A friend is representing a client on appeal, after a criminal trial in which it appears that jury selection was racially biased.
The jury pool consisted of 30 people, in 4 racial groups. The prosecution used peremptory challenges to eliminate 10 of these people from the pool. The number of people and number of actual challenges in each racial group were, respectively:
A: 10, 1
B: 10, 4
C: 6, 4
D: 4, 1
total: 30 in pool, 10 challenges
The defendant was from racial group C and the victims from racial groups A and D, so the concern a priori is whether group C is over-challenged and groups A and D under-challenged. Legally (IIUC; IANAL), the defense does not need to prove racial bias, but merely to show that the data seem to indicate bias, which then puts the burden on the prosecution to explain each challenge non-racially.
Is the following analysis correct in its approach? (I think the calculations are fine.):
There are nCr(30,10) = 30,045,015 distinct sets of 10 pool members. Of these distinct sets, I count that 433,377 sets include both (no more than 2 members of group A and D combined) and (no fewer than 4 members of group C).
Thus the chance of reaching the observed level of apparent bias favoring groups A and D over group C (where favoring means not including in the set of 10 challenges) would be the ratio of these, 433/30045 = 1.44%.
Thus the null hypothesis (no such bias) is rejected at the 5% significance level.
If this analysis is methodologically correct, what would be the most succinct way to describe it to a court, including an academic / professional reference (i.e. not Wikipedia)? While the argument seems simple, how can one most clearly and succinctly demonstrate to the court that it's correct, not shenanigans?
Update: This question was under consideration as a tertiary argument in an appeal brief. Given the technical complexity (from the lawyer's viewpoint) of the discussion here and the apparent lack of legal precedent, the lawyer has chosen not to raise it, so at this point the question is mostly theoretical / educational.
To answer one detail: I believe that the number of challenges, 10, was set in advance.
After studying the thoughtful and challenging answers and comments (thanks, all!), it seems that there are 4 separate issues here. For me, at least, it would be most helpful to consider them separately (or to hear arguments why they are not separable.)
1) Is the consideration of the races of both defendant and victims, in the jury pool challenges, of legal concern a priori? The goal of the appeal argument would merely be to raise reasonable concern, which could lead to a judicial order that the prosecution state the reason for each individual challenge. This does not appear to me to be a statistical question, but rather a social / legal one, which is at the lawyer's discretion to raise or not.

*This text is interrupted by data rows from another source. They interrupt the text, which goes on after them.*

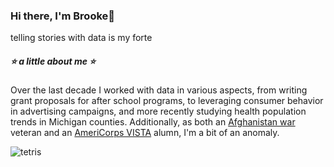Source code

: ### Hi there, I'm Brooke👋
telling stories with data is my forte


##### :star: a little about me :star: 
Over the last decade I worked with data in various aspects,  from writing grant proposals for after school programs, to leveraging consumer behavior in advertising campaigns, and more recently studying health population trends in Michigan counties. Additionally, as both an [Afghanistan war](https://user-images.githubusercontent.com/99227900/178118903-d03b9aae-a486-4575-be2a-a4c9f819ca0e.png) veteran and an [AmeriCorps VISTA](https://americorps.gov/serve/fit-finder/americorps-vista) alumn, I'm a bit of an anomaly. 



![tetris](https://www.nicepng.com/png/full/140-1400683_geometry.png)
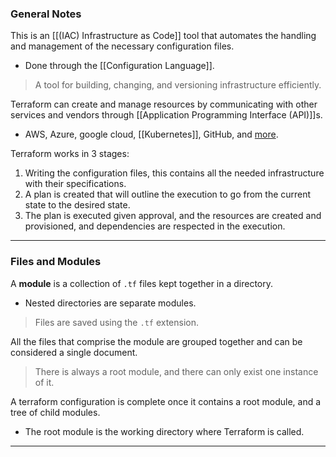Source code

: ### General Notes

This is an [[(IAC) Infrastructure as Code]] tool that automates the handling and management of the necessary configuration files.
- Done through the [[Configuration Language]].

> A tool for building, changing, and versioning infrastructure efficiently.

Terraform can create and manage resources by communicating with other services and vendors through [[Application Programming Interface (API)]]s. 
- AWS, Azure, google cloud, [[Kubernetes]], GitHub, and [more](https://registry.terraform.io/).

Terraform works in 3 stages:
1. Writing the configuration files, this contains all the needed infrastructure with their specifications.
2. A plan is created that will outline the execution to go from the current state to the desired state.
3. The plan is executed given approval, and the resources are created and provisioned, and dependencies are respected in the execution.

---
### Files and Modules

A **module** is a collection of `.tf` files kept together in a directory.
- Nested directories are separate modules.

> Files are saved using the `.tf` extension.

All the files that comprise the module are grouped together and can be considered a single document.

> There is always a root module, and there can only exist one instance of it.

A terraform configuration is complete once it contains a root module, and a tree of child modules.
- The root module is the working directory where Terraform is called.

---
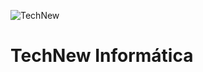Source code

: ![TechNew](https://user-images.githubusercontent.com/82117002/235548813-e404a593-e60f-41ef-b67d-146b28c942e7.svg)

# TechNew Informática
 
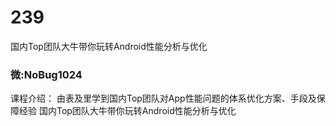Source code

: # 239
国内Top团队大牛带你玩转Android性能分析与优化
### 微:NoBug1024 


课程介绍：
由表及里学到国内Top团队对App性能问题的体系优化方案、手段及保障经验
国内Top团队大牛带你玩转Android性能分析与优化
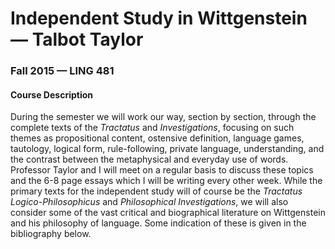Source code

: # Independent Study in Wittgenstein — Talbot Taylor
### Fall 2015 — LING 481

#### Course Description
During the semester we will work our way, section by section, through the
complete texts of the *Tractatus* and *Investigations*, focusing on such themes
as propositional content, ostensive definition, language games, tautology,
logical form, rule-following, private language, understanding, and the contrast
between the metaphysical and everyday use of words.  Professor Taylor and I
will meet on a regular basis to discuss these topics and the 6-8 page essays
which I will be writing every other week.  While the primary texts for the
independent study will of course be the *Tractatus Logico-Philosophicus* and
*Philosophical Investigations*, we will also consider some of the vast critical
and biographical literature on Wittgenstein and his philosophy of language.
Some indication of these is given in the bibliography below.
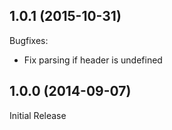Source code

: ## 1.0.1 (2015-10-31)

Bugfixes:
 - Fix parsing if header is undefined

## 1.0.0 (2014-09-07)

Initial Release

2) Assuming (1), is my choice of an alternative hypothesis (qualitatively: bias against jurors who share the defendant's race, in favor of those who share the victims' races) plausible, or is it impermissibly post hoc? From my lay perspective, this is the most perplexing question -- yes, of course one would not raise it if one did not observe it! The problem, as I understand, is selection bias: one's tests should consider not just this jury pool but the universe of all such jury pools, including all the ones where the defense did not observe a discrepancy and therefore were not tempted to raise the issue. How does one address this? (For example, how does Andy's test address this?) It appears, though I may be wrong about this, that most respondents are not troubled by potentially post-hoc 1-tailed tests for bias solely against the defendant's group. How would it be methodologically different to simultaneously test bias for victim groups, assuming (1)?
3) If one stipulates my choice of a qualitative alternative hypothesis as stated in (2), then what is an appropriate statistic for testing it? This is where I am most puzzled by the responses, because the ratio that I propose seems to be a slightly more conservative analog of Andy's test for the simpler "bias against C" alternative hypothesis (more conservative because my test also counts all cases further out in the tail, not just the exact observed count.)
Both tests are simple counting tests, with the same denominator (same universe of samples), and with numerators corresponding precisely to the frequency of those samples which correspond to the respective alternative hypotheses. So @whuber, why is it not identically as true of my counting test as of Andy's that it "can be based on stipulated null [same] and alternative [as described] hypotheses and justified using the Neyman-Pearson lemma"?
4) If one stipulates (2) and (3), are there references in case law which would convince a skeptical appeals court? From the evidence to date, probably not. Also, at this stage of appeal there's no opportunity for any "expert witness", so references are everything.